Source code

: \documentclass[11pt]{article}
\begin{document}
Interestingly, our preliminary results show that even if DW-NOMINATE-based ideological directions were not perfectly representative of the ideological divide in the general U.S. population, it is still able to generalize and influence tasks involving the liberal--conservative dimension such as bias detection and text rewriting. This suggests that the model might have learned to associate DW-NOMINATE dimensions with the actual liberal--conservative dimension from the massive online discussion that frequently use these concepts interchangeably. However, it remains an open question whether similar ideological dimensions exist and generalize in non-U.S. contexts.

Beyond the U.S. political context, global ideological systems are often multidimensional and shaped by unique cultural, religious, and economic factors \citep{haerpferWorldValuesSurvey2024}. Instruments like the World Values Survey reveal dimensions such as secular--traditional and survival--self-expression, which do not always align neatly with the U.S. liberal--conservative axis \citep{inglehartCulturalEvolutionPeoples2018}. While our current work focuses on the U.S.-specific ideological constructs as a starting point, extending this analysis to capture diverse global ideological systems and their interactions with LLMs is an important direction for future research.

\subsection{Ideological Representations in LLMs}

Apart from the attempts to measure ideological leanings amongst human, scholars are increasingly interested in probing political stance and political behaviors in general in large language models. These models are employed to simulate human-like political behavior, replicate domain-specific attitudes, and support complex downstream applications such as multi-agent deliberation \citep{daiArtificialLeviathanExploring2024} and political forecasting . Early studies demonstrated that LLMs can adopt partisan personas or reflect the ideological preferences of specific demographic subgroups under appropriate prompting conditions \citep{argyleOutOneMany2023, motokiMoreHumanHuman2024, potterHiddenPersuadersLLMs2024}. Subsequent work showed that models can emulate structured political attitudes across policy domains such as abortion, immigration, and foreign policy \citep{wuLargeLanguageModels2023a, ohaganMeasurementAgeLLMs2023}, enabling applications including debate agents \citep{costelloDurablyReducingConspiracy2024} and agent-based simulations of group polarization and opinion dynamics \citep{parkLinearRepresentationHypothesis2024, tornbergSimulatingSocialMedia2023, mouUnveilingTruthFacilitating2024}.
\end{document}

-*-

Description of the task: Begin at the top of the listing above and set down each line exactly. Stop after the line that contains "Interestingly, our preliminary".

Answer area:
Source code

: \documentclass[11pt]{article}
\begin{document}
Interestingly, our preliminary results show that even if DW-NOMINATE-based ideological directions were not perfectly representative of the ideological divide in the general U.S. population, it is still able to generalize and influence tasks involving the liberal--conservative dimension such as bias detection and text rewriting. This suggests that the model might have learned to associate DW-NOMINATE dimensions with the actual liberal--conservative dimension from the massive online discussion that frequently use these concepts interchangeably. However, it remains an open question whether similar ideological dimensions exist and generalize in non-U.S. contexts.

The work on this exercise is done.